WORK TO BE COMPLETED:
Search the material for the word "صفحة" and copy each line that holds it.

──────

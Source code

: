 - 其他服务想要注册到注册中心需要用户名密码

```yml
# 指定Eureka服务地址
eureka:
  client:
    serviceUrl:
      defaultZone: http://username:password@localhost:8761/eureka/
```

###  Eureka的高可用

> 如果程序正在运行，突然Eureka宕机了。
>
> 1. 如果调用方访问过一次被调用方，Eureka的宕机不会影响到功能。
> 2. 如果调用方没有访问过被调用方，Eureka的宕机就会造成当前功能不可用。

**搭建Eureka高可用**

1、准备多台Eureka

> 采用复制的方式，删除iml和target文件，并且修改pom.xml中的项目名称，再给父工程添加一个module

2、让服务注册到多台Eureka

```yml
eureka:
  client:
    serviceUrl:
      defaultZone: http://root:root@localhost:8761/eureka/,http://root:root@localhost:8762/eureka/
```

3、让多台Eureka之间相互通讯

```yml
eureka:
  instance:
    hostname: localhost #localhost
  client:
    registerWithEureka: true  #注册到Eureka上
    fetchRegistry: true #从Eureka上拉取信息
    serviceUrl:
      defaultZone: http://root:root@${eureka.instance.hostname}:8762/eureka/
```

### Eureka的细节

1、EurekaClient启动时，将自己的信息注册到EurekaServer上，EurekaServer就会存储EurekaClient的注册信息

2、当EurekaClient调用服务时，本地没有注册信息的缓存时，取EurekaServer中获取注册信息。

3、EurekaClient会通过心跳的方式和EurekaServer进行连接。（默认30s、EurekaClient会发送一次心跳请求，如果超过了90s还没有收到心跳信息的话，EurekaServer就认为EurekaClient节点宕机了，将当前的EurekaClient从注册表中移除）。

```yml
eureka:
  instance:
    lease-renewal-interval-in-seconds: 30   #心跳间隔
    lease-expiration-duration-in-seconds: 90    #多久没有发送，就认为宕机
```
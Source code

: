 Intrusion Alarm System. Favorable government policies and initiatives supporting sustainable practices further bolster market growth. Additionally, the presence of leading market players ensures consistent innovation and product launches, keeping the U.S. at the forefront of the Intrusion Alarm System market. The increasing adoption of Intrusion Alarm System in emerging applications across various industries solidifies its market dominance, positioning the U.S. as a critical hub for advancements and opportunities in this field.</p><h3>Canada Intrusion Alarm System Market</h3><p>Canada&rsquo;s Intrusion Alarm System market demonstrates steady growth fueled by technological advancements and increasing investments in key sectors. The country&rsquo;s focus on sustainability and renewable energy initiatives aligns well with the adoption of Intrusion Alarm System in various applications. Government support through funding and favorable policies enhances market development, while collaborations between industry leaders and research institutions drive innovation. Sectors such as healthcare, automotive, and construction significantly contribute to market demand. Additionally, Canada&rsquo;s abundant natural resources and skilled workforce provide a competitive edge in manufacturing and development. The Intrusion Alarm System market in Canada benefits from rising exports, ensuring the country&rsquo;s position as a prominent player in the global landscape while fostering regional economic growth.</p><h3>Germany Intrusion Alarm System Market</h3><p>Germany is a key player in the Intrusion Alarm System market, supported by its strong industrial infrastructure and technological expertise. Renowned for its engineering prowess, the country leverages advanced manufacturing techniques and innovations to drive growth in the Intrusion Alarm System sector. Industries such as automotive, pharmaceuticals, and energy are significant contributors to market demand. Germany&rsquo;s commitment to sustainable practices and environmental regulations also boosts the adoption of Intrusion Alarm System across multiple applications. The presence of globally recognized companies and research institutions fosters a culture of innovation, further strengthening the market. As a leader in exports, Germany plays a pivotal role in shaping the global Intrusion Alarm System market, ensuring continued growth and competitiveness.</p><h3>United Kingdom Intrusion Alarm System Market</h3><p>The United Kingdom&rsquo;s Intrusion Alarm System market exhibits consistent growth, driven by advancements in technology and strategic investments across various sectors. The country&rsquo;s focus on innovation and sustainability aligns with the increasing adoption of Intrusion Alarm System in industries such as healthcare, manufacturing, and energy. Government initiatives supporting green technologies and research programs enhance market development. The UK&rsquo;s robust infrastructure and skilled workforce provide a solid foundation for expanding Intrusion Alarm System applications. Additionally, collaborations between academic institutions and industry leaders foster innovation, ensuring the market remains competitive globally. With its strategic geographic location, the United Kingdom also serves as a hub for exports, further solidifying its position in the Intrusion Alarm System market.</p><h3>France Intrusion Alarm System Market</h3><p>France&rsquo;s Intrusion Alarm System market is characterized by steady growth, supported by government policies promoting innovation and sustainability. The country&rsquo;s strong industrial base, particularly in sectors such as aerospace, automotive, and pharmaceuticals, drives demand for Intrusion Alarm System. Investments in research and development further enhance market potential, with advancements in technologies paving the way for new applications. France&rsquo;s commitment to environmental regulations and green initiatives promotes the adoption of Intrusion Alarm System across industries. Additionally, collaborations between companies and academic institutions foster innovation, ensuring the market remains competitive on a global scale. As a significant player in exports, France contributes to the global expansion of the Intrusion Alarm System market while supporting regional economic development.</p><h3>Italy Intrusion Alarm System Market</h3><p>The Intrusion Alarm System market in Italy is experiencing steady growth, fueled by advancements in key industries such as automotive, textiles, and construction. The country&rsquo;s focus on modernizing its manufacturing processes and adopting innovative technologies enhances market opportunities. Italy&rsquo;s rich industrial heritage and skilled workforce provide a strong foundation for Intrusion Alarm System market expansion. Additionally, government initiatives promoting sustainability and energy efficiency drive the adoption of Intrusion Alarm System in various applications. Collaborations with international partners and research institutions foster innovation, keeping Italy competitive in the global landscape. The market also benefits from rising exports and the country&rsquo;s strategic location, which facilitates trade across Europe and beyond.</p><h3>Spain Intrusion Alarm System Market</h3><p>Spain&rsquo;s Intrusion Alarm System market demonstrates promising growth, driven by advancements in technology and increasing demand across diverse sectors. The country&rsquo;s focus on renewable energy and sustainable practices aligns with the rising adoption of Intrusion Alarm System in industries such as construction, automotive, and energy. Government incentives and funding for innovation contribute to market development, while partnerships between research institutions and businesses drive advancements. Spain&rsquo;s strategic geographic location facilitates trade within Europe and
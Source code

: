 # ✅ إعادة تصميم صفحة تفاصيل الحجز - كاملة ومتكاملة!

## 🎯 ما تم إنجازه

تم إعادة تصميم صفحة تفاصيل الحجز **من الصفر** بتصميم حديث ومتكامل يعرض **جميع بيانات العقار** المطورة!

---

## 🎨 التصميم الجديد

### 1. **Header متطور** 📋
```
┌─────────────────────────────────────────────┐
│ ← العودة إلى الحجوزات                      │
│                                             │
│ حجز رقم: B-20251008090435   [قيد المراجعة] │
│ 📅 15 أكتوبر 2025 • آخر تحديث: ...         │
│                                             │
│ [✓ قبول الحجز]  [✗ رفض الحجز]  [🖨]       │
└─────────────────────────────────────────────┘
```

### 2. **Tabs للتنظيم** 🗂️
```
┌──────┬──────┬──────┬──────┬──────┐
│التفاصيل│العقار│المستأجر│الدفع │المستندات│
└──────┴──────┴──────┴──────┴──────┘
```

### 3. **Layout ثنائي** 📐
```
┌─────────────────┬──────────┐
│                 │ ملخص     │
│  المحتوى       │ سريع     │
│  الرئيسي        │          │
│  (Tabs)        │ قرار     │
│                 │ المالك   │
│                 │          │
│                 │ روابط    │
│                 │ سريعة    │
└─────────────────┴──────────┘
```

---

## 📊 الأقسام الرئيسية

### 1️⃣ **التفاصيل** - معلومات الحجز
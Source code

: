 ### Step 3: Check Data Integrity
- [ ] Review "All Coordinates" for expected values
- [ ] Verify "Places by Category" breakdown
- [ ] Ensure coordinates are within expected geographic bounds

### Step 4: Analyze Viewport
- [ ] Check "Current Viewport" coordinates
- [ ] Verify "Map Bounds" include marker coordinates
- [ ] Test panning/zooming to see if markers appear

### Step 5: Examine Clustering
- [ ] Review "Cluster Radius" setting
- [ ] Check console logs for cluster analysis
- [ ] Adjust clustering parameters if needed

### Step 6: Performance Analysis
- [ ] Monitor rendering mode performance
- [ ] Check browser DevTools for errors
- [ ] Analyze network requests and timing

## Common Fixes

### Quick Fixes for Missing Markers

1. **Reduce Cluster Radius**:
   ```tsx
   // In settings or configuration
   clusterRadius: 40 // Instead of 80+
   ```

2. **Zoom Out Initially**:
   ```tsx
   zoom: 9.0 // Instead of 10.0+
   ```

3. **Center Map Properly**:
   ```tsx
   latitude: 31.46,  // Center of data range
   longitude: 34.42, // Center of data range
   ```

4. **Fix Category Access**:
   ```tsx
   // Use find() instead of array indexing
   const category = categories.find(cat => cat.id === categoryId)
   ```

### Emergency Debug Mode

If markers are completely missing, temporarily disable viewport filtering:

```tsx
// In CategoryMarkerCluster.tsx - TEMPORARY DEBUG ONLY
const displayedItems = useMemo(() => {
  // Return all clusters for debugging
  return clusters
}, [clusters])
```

──────

YOUR SOLUTION:
: # ✅ إعادة تصميم صفحة تفاصيل الحجز - كاملة ومتكاملة!
تم إعادة تصميم صفحة تفاصيل الحجز **من الصفر** بتصميم حديث ومتكامل يعرض **جميع بيانات العقار** المطورة!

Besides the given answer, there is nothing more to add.